Respect. What a difficult word to narrow down. We know what we believe it looks like, but what does it mean when we bring the word respect into the conversation with children.

We have so many cultural and societal teachings that revolve around respect. Respect is good, and we should teach it to our children, however, we need to narrow our understanding of respect and how we teach it. Respect is treating someone with dignity. The dictionary defines respect as follows:

Cambridge definition

A – Politeness, honour, and care shown towards someone or something that is considered important: You should treat your parents with more respect. / They have no respect for other people’s property.

B – A feeling that something is right or important and you should not attempt to change it or harm it: In their senseless killing of innocent people, the terrorists have shown their lack of respect for human life. / They did not have respect for the law.

C – The feeling you show when you accept that different customs or cultures are different from your own and behave towards them in a way that would not cause offence: They teach students to have respect for different races and appreciate diversity of other cultures

D – Formal respect: polite and formal greetings

Looking at the above, respect in a nutshell is how we treat each other and ourselves. In society today there are other ideologies connected to respect that are damaging to society as a whole. These ideologies balance on the tightrope of expectations, acceptance and power.

For the sake of this discussion, we will be breaking the concept of respect up into three categories

1 – Authoritarian respect

2 – Natural respect

3 – Earned respect

Authoritarian respect

This is an ideology of what “respect” is that isn’t really respect. It is the enforcement of authority that silences the voices of people and children. Authoritarian respect is the idea that when someone is older or in a position of authority (whether given, gained or culturally enforced), they have respect and they are not allowed to be questioned or challenged. Their word is law and even when they are in the wrong, it is disrespectful to point it out to them. You have to do what they say or suffer some form of punishment. Authoritarian respect is fear mongering disguised as a position of importance and power.

Natural respect

Natural respect is a cultivated intuitive respect for people’s needs and ideas. The ability to recognise that each person is different and needs to be accommodated and supported. The best example will be seeing an older person who is frail and cannot stand very long and offering up your seat if you are able to stand for longer. It is respecting a child’s body as their own and not expecting them to hug or kiss people they do not want to. It is understanding that some people have invisible disabilities and creating space and accommodating their needs. It is accepting and including people into your community without judgement.

Earned respect

This is respect that is given to someone, based on their behaviour and knowledge. Earned respect can be challenged and questioned. It also falls within selected categories. We can respect someone’s knowledge, without respecting their actions. We can respect someone’s role in society, but we don’t have to respect or agree with their world views. For example I can respect that someone is a president of the country (thus respecting their position) but I do not have to respect their actions.

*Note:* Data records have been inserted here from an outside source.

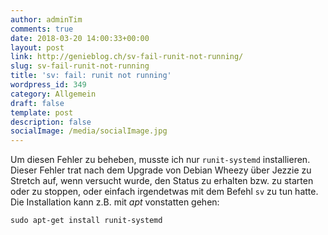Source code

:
 ```yaml
---
author: adminTim
comments: true
date: 2018-03-20 14:00:33+00:00
layout: post
link: http://genieblog.ch/sv-fail-runit-not-running/
slug: sv-fail-runit-not-running
title: 'sv: fail: runit not running'
wordpress_id: 349
category: Allgemein
draft: false
template: post
description: false
socialImage: /media/socialImage.jpg
---
```


Um diesen Fehler zu beheben, musste ich nur `runit-systemd` installieren. Dieser Fehler trat nach dem Upgrade von Debian Wheezy über Jezzie zu Stretch auf, wenn versucht wurde, den Status zu erhalten bzw. zu starten oder zu stoppen, oder einfach irgendetwas mit dem Befehl `sv` zu tun hatte. Die Installation kann z.B. mit _apt_ vonstatten gehen: 

`sudo apt-get install runit-systemd`
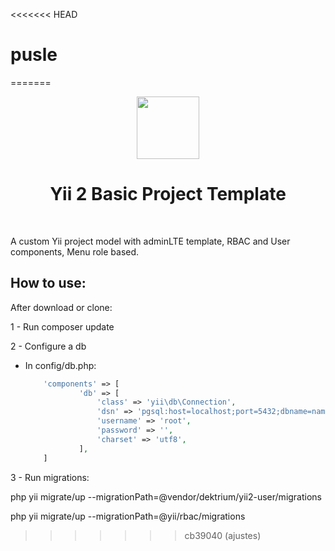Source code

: <<<<<<< HEAD
# pusle
=======
<p align="center">
    <a href="https://github.com/yiisoft" target="_blank">
        <img src="https://avatars0.githubusercontent.com/u/993323" height="100px">
    </a>
    <h1 align="center">Yii 2 Basic Project Template</h1>
    <br>
</p>

A custom Yii project model with adminLTE template, RBAC and User components, Menu role based.

## How to use:

After download or clone:


1 - Run composer update

2 - Configure a db

 - In config/db.php:
    ```php
        'components' => [
                'db' => [
                    'class' => 'yii\db\Connection',
                    'dsn' => 'pgsql:host=localhost;port=5432;dbname=name',
                    'username' => 'root',
                    'password' => '',
                    'charset' => 'utf8',
                ],
        ]
    ```

3 - Run migrations:

php yii migrate/up --migrationPath=@vendor/dektrium/yii2-user/migrations

php yii migrate/up --migrationPath=@yii/rbac/migrations





>>>>>>> cb39040 (ajustes)
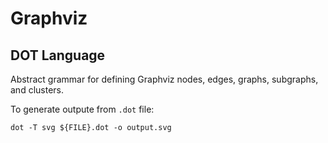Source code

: # Graphviz
## DOT Language
Abstract grammar for defining Graphviz nodes, edges, graphs, subgraphs, and clusters.

To generate outpute from `.dot` file:
```
dot -T svg ${FILE}.dot -o output.svg
```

Authoritarian respect is usually the form of respect expected from children towards society. They have to obey and not question. They have to do on demand and they may not have any opinions of their own. They always have to speak in respectful tones of voice and never disagree. They have to allow people in authority (all people older than them) to do as they please and they have to keep those in authority happy. We often see it when an older person complains about not getting a hug when they want one, or when a parent complains about back chatting. We see it when people grumble about the “children of today”, what is it they are grumbling about? A child is dared not to toe the line or stand up for themselves. They demand that a child give up their seat, assuming that they have the right to that seat, just because they are older than the child. We see it daily when people grumble that a crying child is disrespectful to the people around them, because the child is audibly expressing their needs and upset. We see it in the narrative regarding breastfeeding in public. Authoritative respect demands that their needs and authority is of a higher order than anyone else’s.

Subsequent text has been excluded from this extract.